Plain-text document sources:
######
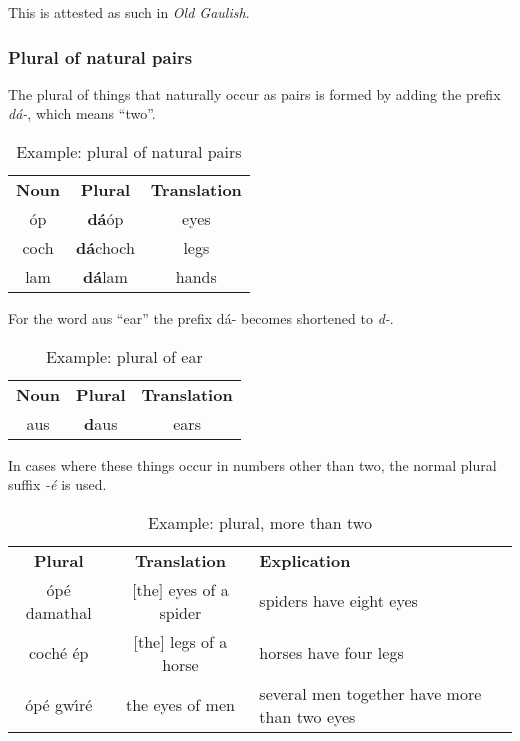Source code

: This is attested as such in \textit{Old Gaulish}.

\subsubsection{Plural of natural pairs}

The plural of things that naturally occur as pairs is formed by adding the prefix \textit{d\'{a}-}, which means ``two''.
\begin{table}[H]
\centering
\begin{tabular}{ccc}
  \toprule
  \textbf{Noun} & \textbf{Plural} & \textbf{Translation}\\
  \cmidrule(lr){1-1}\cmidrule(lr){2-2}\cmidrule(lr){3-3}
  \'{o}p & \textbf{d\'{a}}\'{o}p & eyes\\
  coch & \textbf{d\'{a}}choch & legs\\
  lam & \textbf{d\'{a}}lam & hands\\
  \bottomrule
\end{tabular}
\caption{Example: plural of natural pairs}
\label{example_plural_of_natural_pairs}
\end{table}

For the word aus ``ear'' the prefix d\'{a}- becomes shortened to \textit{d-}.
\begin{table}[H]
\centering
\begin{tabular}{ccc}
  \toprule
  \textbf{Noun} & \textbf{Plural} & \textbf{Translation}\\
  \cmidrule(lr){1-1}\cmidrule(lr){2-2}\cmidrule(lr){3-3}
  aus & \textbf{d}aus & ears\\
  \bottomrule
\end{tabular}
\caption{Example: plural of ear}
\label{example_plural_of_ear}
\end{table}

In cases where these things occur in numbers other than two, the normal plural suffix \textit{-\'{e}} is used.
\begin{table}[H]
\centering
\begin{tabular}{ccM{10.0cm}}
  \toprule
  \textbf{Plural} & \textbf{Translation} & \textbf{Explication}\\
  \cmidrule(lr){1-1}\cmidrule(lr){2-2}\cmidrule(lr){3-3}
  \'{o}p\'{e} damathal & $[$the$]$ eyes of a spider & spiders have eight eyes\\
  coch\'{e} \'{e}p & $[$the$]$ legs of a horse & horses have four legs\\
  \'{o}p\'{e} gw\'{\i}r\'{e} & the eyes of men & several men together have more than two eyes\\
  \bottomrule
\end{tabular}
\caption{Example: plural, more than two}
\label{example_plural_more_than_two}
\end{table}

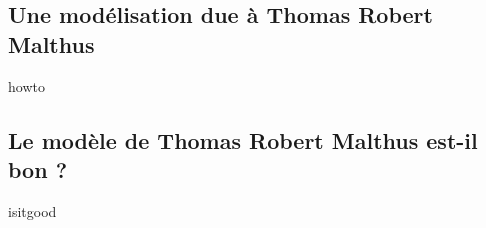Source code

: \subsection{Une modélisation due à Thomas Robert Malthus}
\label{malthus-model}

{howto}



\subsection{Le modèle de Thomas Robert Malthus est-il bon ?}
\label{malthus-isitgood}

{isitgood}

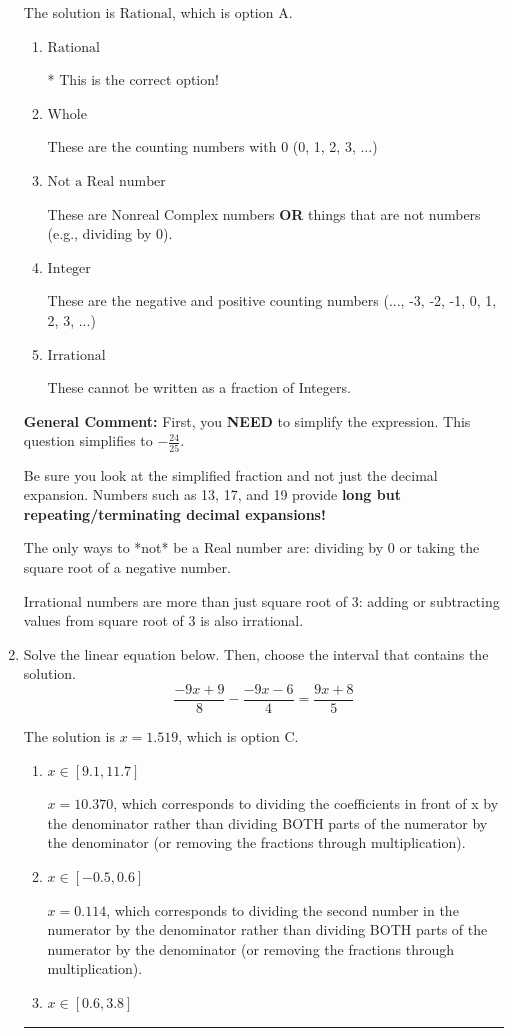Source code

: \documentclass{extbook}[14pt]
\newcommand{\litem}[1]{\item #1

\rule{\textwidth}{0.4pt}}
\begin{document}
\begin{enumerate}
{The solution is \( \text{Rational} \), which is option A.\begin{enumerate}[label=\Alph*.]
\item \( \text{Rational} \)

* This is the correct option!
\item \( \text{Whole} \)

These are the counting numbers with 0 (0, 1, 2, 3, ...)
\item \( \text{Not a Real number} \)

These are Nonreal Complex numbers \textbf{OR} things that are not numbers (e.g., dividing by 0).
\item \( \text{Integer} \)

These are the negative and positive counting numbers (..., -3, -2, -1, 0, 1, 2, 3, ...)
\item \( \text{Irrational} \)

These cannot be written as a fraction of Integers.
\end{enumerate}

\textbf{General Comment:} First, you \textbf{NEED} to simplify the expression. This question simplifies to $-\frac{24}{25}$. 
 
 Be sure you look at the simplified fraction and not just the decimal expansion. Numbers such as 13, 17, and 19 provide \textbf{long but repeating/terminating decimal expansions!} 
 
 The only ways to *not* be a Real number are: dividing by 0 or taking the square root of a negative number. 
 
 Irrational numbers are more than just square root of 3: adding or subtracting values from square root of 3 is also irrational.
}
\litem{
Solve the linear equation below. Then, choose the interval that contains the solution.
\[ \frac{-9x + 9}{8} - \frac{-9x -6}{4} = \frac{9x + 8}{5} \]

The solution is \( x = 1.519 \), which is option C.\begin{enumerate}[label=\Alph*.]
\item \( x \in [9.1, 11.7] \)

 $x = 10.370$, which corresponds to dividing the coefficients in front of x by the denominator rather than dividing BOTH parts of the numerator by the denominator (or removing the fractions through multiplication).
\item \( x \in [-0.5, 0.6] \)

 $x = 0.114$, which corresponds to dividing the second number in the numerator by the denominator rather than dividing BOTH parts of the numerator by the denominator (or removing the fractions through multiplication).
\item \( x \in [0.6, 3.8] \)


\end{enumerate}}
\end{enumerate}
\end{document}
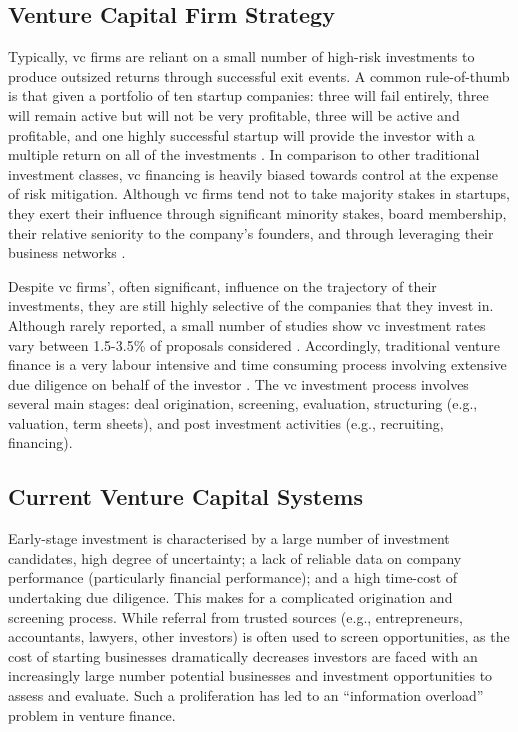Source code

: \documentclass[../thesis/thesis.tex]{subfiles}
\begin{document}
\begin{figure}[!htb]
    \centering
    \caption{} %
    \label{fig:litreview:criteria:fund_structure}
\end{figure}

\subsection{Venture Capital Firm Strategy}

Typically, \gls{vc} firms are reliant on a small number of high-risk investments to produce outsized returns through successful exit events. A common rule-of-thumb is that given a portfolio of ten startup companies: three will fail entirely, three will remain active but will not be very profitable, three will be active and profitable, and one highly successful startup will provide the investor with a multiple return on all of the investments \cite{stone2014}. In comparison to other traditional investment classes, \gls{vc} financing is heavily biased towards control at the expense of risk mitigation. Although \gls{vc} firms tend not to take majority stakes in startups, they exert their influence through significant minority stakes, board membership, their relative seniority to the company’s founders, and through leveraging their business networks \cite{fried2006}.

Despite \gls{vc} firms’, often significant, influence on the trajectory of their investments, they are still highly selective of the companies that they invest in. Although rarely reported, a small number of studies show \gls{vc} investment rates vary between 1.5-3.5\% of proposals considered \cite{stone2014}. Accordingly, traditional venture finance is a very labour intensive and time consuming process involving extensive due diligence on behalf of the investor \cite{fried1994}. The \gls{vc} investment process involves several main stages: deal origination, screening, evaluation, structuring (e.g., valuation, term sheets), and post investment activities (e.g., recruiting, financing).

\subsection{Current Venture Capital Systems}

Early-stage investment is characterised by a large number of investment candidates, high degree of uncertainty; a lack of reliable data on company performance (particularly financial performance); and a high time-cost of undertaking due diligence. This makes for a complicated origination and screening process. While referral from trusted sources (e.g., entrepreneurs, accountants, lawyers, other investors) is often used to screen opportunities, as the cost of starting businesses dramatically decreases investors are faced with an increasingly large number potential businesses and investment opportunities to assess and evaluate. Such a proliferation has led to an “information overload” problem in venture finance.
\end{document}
######
Work instructions: The records above must be output exactly, except for their pictures.

Result for this exercise:
Source code

: This is attested as such in \textit{Old Gaulish}.

\subsubsection{Plural of natural pairs}

The plural of things that naturally occur as pairs is formed by adding the prefix \textit{d\'{a}-}, which means ``two''.
\begin{table}[H]
\centering
\begin{tabular}{ccc}
  \toprule
  \textbf{Noun} & \textbf{Plural} & \textbf{Translation}\\
  \cmidrule(lr){1-1}\cmidrule(lr){2-2}\cmidrule(lr){3-3}
  \'{o}p & \textbf{d\'{a}}\'{o}p & eyes\\
  coch & \textbf{d\'{a}}choch & legs\\
  lam & \textbf{d\'{a}}lam & hands\\
  \bottomrule
\end{tabular}
\caption{Example: plural of natural pairs}
\label{example_plural_of_natural_pairs}
\end{table}

For the word aus ``ear'' the prefix d\'{a}- becomes shortened to \textit{d-}.
\begin{table}[H]
\centering
\begin{tabular}{ccc}
  \toprule
  \textbf{Noun} & \textbf{Plural} & \textbf{Translation}\\
  \cmidrule(lr){1-1}\cmidrule(lr){2-2}\cmidrule(lr){3-3}
  aus & \textbf{d}aus & ears\\
  \bottomrule
\end{tabular}
\caption{Example: plural of ear}
\label{example_plural_of_ear}
\end{table}

In cases where these things occur in numbers other than two, the normal plural suffix \textit{-\'{e}} is used.
\begin{table}[H]
\centering
\begin{tabular}{ccM{10.0cm}}
  \toprule
  \textbf{Plural} & \textbf{Translation} & \textbf{Explication}\\
  \cmidrule(lr){1-1}\cmidrule(lr){2-2}\cmidrule(lr){3-3}
  \'{o}p\'{e} damathal & $[$the$]$ eyes of a spider & spiders have eight eyes\\
  coch\'{e} \'{e}p & $[$the$]$ legs of a horse & horses have four legs\\
  \'{o}p\'{e} gw\'{\i}r\'{e} & the eyes of men & several men together have more than two eyes\\
  \bottomrule
\end{tabular}
\caption{Example: plural, more than two}
\label{example_plural_more_than_two}
\end{table}

Source code

: \subsection{Une modélisation due à Thomas Robert Malthus}
\label{malthus-model}

{howto}



\subsection{Le modèle de Thomas Robert Malthus est-il bon ?}
\label{malthus-isitgood}

{isitgood}

Source code

: \documentclass{extbook}[14pt]
\newcommand{\litem}[1]{\item #1

\rule{\textwidth}{0.4pt}}
\begin{document}
\begin{enumerate}
{The solution is \( \text{Rational} \), which is option A.\begin{enumerate}[label=\Alph*.]
\item \( \text{Rational} \)

* This is the correct option!
\item \( \text{Whole} \)

These are the counting numbers with 0 (0, 1, 2, 3, ...)
\item \( \text{Not a Real number} \)

These are Nonreal Complex numbers \textbf{OR} things that are not numbers (e.g., dividing by 0).
\item \( \text{Integer} \)

These are the negative and positive counting numbers (..., -3, -2, -1, 0, 1, 2, 3, ...)
\item \( \text{Irrational} \)

These cannot be written as a fraction of Integers.
\end{enumerate}

\textbf{General Comment:} First, you \textbf{NEED} to simplify the expression. This question simplifies to $-\frac{24}{25}$. 
 
 Be sure you look at the simplified fraction and not just the decimal expansion. Numbers such as 13, 17, and 19 provide \textbf{long but repeating/terminating decimal expansions!} 
 
 The only ways to *not* be a Real number are: dividing by 0 or taking the square root of a negative number. 
 
 Irrational numbers are more than just square root of 3: adding or subtracting values from square root of 3 is also irrational.
}
\litem{
Solve the linear equation below. Then, choose the interval that contains the solution.
\[ \frac{-9x + 9}{8} - \frac{-9x -6}{4} = \frac{9x + 8}{5} \]

The solution is \( x = 1.519 \), which is option C.\begin{enumerate}[label=\Alph*.]
\item \( x \in [9.1, 11.7] \)

 $x = 10.370$, which corresponds to dividing the coefficients in front of x by the denominator rather than dividing BOTH parts of the numerator by the denominator (or removing the fractions through multiplication).
\item \( x \in [-0.5, 0.6] \)

 $x = 0.114$, which corresponds to dividing the second number in the numerator by the denominator rather than dividing BOTH parts of the numerator by the denominator (or removing the fractions through multiplication).
\item \( x \in [0.6, 3.8] \)


\end{enumerate}}
\end{enumerate}
\end{document}
Source code

: \documentclass[../thesis/thesis.tex]{subfiles}
\begin{document}
\begin{figure}[!htb]
    \centering
    \caption{} %
    \label{fig:litreview:criteria:fund_structure}
\end{figure}

\subsection{Venture Capital Firm Strategy}

Typically, \gls{vc} firms are reliant on a small number of high-risk investments to produce outsized returns through successful exit events. A common rule-of-thumb is that given a portfolio of ten startup companies: three will fail entirely, three will remain active but will not be very profitable, three will be active and profitable, and one highly successful startup will provide the investor with a multiple return on all of the investments \cite{stone2014}. In comparison to other traditional investment classes, \gls{vc} financing is heavily biased towards control at the expense of risk mitigation. Although \gls{vc} firms tend not to take majority stakes in startups, they exert their influence through significant minority stakes, board membership, their relative seniority to the company’s founders, and through leveraging their business networks \cite{fried2006}.

Despite \gls{vc} firms’, often significant, influence on the trajectory of their investments, they are still highly selective of the companies that they invest in. Although rarely reported, a small number of studies show \gls{vc} investment rates vary between 1.5-3.5\% of proposals considered \cite{stone2014}. Accordingly, traditional venture finance is a very labour intensive and time consuming process involving extensive due diligence on behalf of the investor \cite{fried1994}. The \gls{vc} investment process involves several main stages: deal origination, screening, evaluation, structuring (e.g., valuation, term sheets), and post investment activities (e.g., recruiting, financing).

\subsection{Current Venture Capital Systems}

Early-stage investment is characterised by a large number of investment candidates, high degree of uncertainty; a lack of reliable data on company performance (particularly financial performance); and a high time-cost of undertaking due diligence. This makes for a complicated origination and screening process. While referral from trusted sources (e.g., entrepreneurs, accountants, lawyers, other investors) is often used to screen opportunities, as the cost of starting businesses dramatically decreases investors are faced with an increasingly large number potential businesses and investment opportunities to assess and evaluate. Such a proliferation has led to an “information overload” problem in venture finance.
\end{document}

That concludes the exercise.